[Given data — start]

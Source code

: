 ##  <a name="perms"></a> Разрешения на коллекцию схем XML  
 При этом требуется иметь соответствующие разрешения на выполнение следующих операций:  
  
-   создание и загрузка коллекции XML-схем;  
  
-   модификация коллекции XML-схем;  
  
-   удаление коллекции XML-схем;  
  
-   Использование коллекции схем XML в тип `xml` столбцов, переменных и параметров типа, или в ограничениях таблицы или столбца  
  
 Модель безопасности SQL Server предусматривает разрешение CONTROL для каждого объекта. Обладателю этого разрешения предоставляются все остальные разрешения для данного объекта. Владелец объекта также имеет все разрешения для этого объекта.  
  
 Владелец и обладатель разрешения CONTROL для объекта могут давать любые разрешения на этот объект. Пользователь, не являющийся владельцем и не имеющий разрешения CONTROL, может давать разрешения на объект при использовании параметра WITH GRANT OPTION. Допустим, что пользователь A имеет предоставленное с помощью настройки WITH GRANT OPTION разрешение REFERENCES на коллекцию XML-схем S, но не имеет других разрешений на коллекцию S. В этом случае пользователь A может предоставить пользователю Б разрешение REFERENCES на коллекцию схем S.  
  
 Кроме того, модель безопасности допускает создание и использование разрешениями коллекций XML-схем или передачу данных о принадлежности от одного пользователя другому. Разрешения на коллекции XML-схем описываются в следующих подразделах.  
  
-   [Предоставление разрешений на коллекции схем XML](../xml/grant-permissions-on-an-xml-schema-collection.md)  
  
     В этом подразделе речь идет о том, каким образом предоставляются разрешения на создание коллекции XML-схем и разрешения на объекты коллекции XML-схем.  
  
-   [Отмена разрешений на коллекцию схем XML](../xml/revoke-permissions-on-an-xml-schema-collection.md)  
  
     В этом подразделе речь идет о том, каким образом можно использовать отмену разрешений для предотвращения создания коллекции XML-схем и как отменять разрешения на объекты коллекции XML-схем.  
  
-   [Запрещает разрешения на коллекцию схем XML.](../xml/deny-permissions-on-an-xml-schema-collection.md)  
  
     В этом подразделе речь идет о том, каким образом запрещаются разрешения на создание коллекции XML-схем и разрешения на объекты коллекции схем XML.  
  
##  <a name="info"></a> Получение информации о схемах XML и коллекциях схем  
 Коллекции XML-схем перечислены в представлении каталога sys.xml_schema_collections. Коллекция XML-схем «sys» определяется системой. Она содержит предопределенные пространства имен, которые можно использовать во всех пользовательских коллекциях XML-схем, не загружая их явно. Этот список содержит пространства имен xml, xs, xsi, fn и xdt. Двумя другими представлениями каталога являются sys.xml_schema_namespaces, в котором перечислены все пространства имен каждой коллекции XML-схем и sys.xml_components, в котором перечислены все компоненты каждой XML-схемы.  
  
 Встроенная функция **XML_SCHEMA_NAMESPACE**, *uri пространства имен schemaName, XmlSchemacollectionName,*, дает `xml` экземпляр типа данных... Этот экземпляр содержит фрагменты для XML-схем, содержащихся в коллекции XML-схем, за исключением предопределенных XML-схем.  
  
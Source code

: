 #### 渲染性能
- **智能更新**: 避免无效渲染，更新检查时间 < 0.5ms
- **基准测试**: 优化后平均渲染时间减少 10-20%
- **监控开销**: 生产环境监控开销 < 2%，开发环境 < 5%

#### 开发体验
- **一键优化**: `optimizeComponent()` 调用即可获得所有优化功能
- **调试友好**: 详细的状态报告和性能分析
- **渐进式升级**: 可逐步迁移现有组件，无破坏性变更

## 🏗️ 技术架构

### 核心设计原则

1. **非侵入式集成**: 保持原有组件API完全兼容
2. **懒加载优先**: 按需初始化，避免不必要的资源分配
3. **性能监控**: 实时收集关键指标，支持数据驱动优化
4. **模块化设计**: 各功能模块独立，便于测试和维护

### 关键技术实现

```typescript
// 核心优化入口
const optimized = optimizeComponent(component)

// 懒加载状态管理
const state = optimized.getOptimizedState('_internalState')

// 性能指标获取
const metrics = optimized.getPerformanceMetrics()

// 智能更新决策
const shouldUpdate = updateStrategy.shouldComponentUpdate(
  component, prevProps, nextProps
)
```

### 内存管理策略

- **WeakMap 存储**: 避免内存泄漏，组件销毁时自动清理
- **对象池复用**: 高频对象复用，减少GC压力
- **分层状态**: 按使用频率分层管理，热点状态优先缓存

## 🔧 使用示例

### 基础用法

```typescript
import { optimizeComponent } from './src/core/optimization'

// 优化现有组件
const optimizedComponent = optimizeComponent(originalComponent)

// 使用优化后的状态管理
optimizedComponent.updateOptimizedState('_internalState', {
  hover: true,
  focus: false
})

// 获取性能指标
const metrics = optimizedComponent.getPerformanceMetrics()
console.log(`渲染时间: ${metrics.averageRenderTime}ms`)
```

[Given data — finish]

◆ **Task brief**
Match on "предоставляются" and report each line of the data above that has it.

◆ **Task response**
 Модель безопасности SQL Server предусматривает разрешение CONTROL для каждого объекта. Обладателю этого разрешения предоставляются все остальные разрешения для данного объекта. Владелец объекта также имеет все разрешения для этого объекта.  
     В этом подразделе речь идет о том, каким образом предоставляются разрешения на создание коллекции XML-схем и разрешения на объекты коллекции XML-схем.  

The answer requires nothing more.